To return to the usual single-plot display, we must call par(mfrow=c(1,1)).

When we don’t want to arrange plots in a simple regular grid, we can use the layout function. See the R help for more details.

R Help: par, layout

Use the technique above to draw Normal quantile plots of both heights, again side-by-side - do the data look reasonably normal?
Now draw both of the histograms side-by-side on the same plot (you may need to adjust the width of your plot window.)
Do your plots reveal anything interesting?

One of the difficulties of comparing multiple independent plots is we need to do more work to ensure consistency of presentation. In particular, we should ensure that our histogram intervals and axis ranges are the same for both plots, as the default presentation will change from plot to plot.

2.2 Customising Plots

Many high level plotting functions (plot, hist, boxplot, etc.) allow you to include additional options to customise how the plot is drawn (as well as other graphical parameters). We have seen examples of these already with the axis label arguments xlab and ylab, however we can customise the following plot features for finer control of how a plot is drawn.

Axis limits

To control the ranges of the horizontal and vertical axes, we can add the xlim and ylim arguments to our original plotting function To set the horixontal axis limits, we pass a vector of two numbers to represent the lower and upper limits, xlim = c(lower, upper) specifying numerical values for upper and lower, and repeat the same for ylim to customise the vertical axis.

Axis labels

To specify a label for the x- and y-axes we can supply a string to the xlab and ylab arguments. To give a plot a title, we pass the title as a string to the main argument.

It is easier to compare the shape of distributions in histograms when they are arranged vertically, they use equal horizontal axis limits, and the same binwidths.

Use par to setup a column of two plots.
Plot a histogram of child and then parent from galton using:
- x-axis limits of 60 to 75
- A bar width of 1 unit
- An appropriate x-axis label and plot title
Does the comparison yield any new information that wasn’t conveyed in the boxplot?
Try reducing your bar widths - what do you find?

In interpreting the data, it is worth noting that:

Galton obtained this data “through the offer of prizes” for the “bext Extracts from their own Family Records”, so the sample is hardly a random one
the data are clearly heavily rounded for tabulation
family sizes vary from 1 child up to 15, so that there is a lot of repetition in the midparent heights.

You might expect that if we had the individual un-adjusted heights and the genders of the parents and children we would find that the height data distributions would be neatly bimodal with one peak for females and one for males. They are not. Apparently, height distributions are rarely like that.
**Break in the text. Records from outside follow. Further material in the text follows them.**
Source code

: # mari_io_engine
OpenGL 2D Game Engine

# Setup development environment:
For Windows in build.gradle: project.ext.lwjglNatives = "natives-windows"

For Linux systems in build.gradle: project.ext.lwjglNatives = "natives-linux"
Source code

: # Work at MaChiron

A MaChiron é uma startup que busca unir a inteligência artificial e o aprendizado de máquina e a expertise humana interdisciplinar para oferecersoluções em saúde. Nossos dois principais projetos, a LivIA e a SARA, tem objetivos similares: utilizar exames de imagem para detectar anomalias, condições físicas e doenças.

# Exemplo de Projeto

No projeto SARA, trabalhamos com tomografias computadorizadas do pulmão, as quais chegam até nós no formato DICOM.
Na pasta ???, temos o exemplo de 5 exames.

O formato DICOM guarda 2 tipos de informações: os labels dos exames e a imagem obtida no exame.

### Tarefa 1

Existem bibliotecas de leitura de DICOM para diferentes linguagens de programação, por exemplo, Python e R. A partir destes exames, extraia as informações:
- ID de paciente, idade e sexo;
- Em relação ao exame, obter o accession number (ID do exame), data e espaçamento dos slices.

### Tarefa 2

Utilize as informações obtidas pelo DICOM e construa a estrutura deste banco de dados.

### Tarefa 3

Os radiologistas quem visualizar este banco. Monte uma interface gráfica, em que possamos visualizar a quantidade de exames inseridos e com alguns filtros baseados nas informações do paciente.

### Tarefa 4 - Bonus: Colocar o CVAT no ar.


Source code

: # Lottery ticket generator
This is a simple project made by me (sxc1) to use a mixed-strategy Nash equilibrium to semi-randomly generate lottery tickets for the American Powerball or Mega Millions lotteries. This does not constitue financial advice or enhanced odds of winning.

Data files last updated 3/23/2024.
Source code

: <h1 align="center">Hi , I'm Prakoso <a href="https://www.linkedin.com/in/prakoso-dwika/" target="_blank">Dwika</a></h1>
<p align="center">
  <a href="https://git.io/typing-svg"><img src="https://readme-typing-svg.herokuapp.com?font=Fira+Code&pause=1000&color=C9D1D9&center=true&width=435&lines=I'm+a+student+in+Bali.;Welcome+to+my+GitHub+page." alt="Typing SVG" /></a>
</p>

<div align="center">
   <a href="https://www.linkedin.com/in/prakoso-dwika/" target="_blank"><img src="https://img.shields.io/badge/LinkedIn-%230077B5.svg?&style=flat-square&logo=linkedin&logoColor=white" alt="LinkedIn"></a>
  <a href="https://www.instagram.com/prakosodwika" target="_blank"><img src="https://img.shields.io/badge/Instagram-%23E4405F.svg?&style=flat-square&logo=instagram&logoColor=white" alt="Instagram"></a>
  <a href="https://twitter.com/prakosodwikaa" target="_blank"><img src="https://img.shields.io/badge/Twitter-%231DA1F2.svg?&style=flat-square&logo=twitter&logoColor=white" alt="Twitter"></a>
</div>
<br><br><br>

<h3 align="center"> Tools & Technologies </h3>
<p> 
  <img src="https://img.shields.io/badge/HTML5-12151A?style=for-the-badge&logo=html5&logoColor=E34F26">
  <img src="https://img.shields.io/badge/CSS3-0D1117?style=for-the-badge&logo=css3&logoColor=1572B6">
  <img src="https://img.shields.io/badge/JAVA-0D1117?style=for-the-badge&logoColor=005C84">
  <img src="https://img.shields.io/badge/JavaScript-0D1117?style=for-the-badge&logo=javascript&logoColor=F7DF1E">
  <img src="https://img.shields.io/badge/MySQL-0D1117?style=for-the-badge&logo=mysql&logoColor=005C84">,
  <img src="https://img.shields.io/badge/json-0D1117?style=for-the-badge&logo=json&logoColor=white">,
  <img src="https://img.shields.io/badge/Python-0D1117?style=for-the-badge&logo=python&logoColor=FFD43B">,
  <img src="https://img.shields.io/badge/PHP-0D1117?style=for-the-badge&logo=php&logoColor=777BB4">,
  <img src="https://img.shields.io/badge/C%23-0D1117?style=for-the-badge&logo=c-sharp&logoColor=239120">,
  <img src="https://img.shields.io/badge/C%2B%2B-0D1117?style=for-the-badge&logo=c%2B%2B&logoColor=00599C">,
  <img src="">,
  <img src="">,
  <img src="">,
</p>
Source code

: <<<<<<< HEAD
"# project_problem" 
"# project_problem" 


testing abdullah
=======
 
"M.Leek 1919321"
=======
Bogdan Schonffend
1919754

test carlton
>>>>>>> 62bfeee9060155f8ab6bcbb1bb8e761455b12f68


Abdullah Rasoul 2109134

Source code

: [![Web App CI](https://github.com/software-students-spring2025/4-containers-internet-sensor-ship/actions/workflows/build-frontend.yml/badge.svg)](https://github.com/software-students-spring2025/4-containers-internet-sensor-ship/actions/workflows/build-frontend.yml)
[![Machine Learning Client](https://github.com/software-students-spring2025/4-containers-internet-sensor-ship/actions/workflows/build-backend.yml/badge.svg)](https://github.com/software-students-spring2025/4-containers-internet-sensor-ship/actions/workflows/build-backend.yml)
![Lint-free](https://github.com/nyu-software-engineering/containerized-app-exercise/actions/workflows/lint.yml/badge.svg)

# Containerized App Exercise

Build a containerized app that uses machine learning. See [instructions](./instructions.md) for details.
2.3 Data Set 2: How Long is a Movie?

Download data: movies

Data science inevitably involves working with large data sets. The effort involved in preparing and making a large dataset usable for analysis should not be underestimated, but thankfully we’re going to look at a dataset “prepared earlier”. This movies data set is reasonably large(ish), containing 24 different attribues of 28819 movies gathered from IMDB. One of the variables is the movie length in minutes, and it is interesting to look at this variable in some detail.

Load the movies data set and draw a histogram of the data.
Plot a histogram of the length variable.
What features can you see?
Add a rugplot to the histogram - what problems does this highlight?
Let’s try a boxplot of the data - do we learn anything more?
Are there any obvious outliers?

Clearly, our data are distorted by some particularly egregious outliers. Let’s look at these a little more closely.

What are the lengths of the two longest movies?
Does that seem sensible?

Although it’s tempting to dismiss these as simple errors, it is worth checking if possible.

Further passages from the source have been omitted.